Court Opinion

ID: 5457227
Source: CourtListenerOpinion
Date Created: 2022-01-09 19:25:16.481183+00
Date Added: 2024-06-11T08:32:42.840080
License: Public Domain

Harris, J.
I think the defendant Prescott has not succeeded in showing that the plaintiff, in the first suit, is a mere nominal party, holding the assignment of the James mortgage for the benefit of Latham Cornell. But in the view I have taken of the case it is of no importance whether William W. Cornell or Latham Cornell is to be regarded as the party beneficially interested in the mortgage. When Prescott and Cornell purchased the mortgaged premises of Lansing, and assumed the payment of the mortgage as a part of the purchase money, they became, in equity, the principal debtors ; and although Lansing still remained liable for the payment of his bond, he was so liable ouly as the surety of Prescott and Cornell. After Cornell had paid his share of the mortgage, although the whole of the premises remained liable to be sold for the payment of the mortgage, yet a court of equity would direct Prescott’s share of the property to be first applied to the satisfaction of the mortgage. The lien of the mortgage upon Cornell’s share of the property would be regarded as in the nature of a security for Prescott’s debt. According to the principle laid dojvn by the *19chancellor in Marsh v. Pike, (10 Paige, 597,) L. Cornell, the moment he had paid his share of the James mortgage, would have had the right, without paying Prescott’s share of the mortgage, to apply to a court of equity to compel Prescott to pay off his share of the mortgage, so that its lien upon the whole property might be discharged and he be protected against the bond of indemnity they had executed to Lansing. But if L. Cornell could thus compel Prescott to discharge his share of the mortgage, I can see no reason why he would not be entitled, upon the same principle, on paying the bond and mortgage, to be substituted in the place of the mortgagee. Assuming that Latham Cornell, and not William W. Cornell, was the real owner of the James mortgage after it was assigned, I know of no rule which would require this court to hold such an assignment to be an extinguishment of the mortgage as between Prescott and Latham Cornell.

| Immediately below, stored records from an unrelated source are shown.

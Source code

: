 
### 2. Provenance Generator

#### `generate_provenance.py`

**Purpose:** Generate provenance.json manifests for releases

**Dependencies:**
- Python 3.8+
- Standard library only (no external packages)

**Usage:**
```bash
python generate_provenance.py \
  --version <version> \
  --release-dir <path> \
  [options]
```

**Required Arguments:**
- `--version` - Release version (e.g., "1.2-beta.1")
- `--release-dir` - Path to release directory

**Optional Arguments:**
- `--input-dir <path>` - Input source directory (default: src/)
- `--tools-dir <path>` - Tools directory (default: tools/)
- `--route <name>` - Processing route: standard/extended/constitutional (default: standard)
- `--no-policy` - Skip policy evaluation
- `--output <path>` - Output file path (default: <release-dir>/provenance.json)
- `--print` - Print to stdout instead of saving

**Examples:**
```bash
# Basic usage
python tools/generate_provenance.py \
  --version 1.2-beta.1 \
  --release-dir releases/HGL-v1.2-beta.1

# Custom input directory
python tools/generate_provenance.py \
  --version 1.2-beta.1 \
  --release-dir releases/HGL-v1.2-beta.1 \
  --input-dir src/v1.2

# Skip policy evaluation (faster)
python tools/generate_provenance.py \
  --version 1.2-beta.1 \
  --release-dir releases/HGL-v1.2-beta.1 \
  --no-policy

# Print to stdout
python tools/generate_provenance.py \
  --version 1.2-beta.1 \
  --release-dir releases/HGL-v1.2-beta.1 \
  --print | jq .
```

But whatever right Prescott might have bad, to set up such a defence while L. Cornell remained a joint owner of the mortgaged premises with him, he certainly could have no such right after he had become the purchaser of L. Cornell’s interest and had assumed the payment of the very mortgage, which he now claims was then held by Cornell, as a part of the purchase money. Having in March, 1841, purchased of L. Cornell his share of the property, and, instead of paying the purchase money or executing a new security upon the property, having agreed to pay the mortgage which he now pretends was then owned by L. Cornell, he is, I think, equitably estopped from setting up, as a defence against the mortgage, the payment by L. Cornell while he remained a joint owner of the property.
In any view I have been able to take of the case, the mortgage sought to be foreclosed in the first suit is to be regarded as a valid subsisting lien upon the mortgaged premises, and the plaintiff is entitled to a decree to enforce it.
In respect to the mortgage in the second suit, I can see no ground upon which Prescott can rest the defence he has set up. When Cornell became the owner of that mortgage, Prescott had become the owner of the whole of the mortgaged premises, *20and was bound not only to pay the mortgage but to indemnify every other person liable for its payment, against such liability. Why, then, might not Cornell, as well as any other person, become the owner of that mortgage, and as such enforce its payment against the party and the property primarily and equitably liable for its payment ? If, as was held by the chancellor in the case of Marsh v. Pike, Lansing, the mortgagor, might, himself, have paid this bond and mortgage, and have been substituted in the place of the mortgagee, not only as to the remedy against those who had agreed to indemnify him, but also against the mortgaged premises, there certainly can be no good reason why Cornell should not be permitted to do the same thing. The same principle would apply to each case. Both being liable for the payment of the debt, and Prescott being liable to indemnify each against his liability, either would have the right, for the purpose of relieving himself from his responsibility for the payment of the debt, to file his bill to compel Prescott to pay off the mortgage to the holder, or to pay the mortgage himself and become its owner, and then as in this case file his bill of foreclosure. The decree of the vice chancellor in each case must be affirmed, with costs.